CudaBCECriterion_updateOutput with Variable weight

TypeError: CudaBCECriterion_updateOutput received an invalid combination 
of arguments - got (int, torch.cuda.FloatTensor, torch.cuda.FloatTensor, 
torch.cuda.FloatTensor, bool, !Variable!), but expected (int state, 
torch.cuda.FloatTensor input, torch.cuda.FloatTensor target, 
torch.cuda.FloatTensor output, bool sizeAverage, 
[torch.cuda.FloatTensor weights or None])

does this mean that we can not backprop through weights, or I am doing something wrong?

Can you post your code? That error is saying the weights are being passed to the C/Cuda level as a Variable instead of a tensor.

Right.
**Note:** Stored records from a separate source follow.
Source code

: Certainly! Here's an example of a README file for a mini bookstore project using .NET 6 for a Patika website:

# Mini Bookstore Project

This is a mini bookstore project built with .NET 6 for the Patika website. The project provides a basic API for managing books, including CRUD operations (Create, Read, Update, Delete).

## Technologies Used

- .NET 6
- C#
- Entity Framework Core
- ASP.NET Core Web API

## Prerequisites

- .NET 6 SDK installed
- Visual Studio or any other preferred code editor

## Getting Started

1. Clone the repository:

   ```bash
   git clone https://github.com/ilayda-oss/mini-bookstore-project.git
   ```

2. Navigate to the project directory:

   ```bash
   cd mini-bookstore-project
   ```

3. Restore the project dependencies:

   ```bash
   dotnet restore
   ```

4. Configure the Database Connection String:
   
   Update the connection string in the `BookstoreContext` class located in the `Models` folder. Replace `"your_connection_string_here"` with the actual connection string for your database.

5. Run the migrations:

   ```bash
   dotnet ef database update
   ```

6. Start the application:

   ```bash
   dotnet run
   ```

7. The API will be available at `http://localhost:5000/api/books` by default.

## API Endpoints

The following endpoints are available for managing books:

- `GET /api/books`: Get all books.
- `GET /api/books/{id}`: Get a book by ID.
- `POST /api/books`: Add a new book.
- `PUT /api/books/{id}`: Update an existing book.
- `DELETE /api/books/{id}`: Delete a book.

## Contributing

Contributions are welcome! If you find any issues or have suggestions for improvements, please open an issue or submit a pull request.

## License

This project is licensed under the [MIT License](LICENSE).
I want these weights to be a function of my data and current state.

weights = ae_class_dist[:, class_i]
weight_cat = torch.cat([Variable(torch.ones(features_a_i.size(0))).cuda(),
                        weights], 0)
cross_ent = F.binary_cross_entropy(F.sigmoid(output.view(-1)),
                                   full_y.view(-1), weight=weight_cat.data)
total_dist += cross_ent

and then optimize total_dist. According to docs, it seems possible

    weight (Variable, optional): a manual rescaling weight
            if provided it's repeated to match input tensor shape

Thanks!

(O

Try passing every parameter to binary_Cross_entropy as a Variable; I don’t know what the types of output or full_y are, but weight_cat.data is definitely a tensor.

Sure, sorry. It does run with .data and gives error above without. output and full_y are Variables. My question was basically - does it suppose to work, or passing Variable as weights is just not implemented? Thanks.

yes it works. Here’s something close-ish to what you are trying:

F.binary_cross_entropy(Variable(torch.rand(3,4), requires_grad=True), Variable(torch.randn(3,4), requires_grad=True), weight=Variable(torch.randn(4,4), requires_grad=True)[:,3])

Can you come up with a minimal example that demonstrates your issue?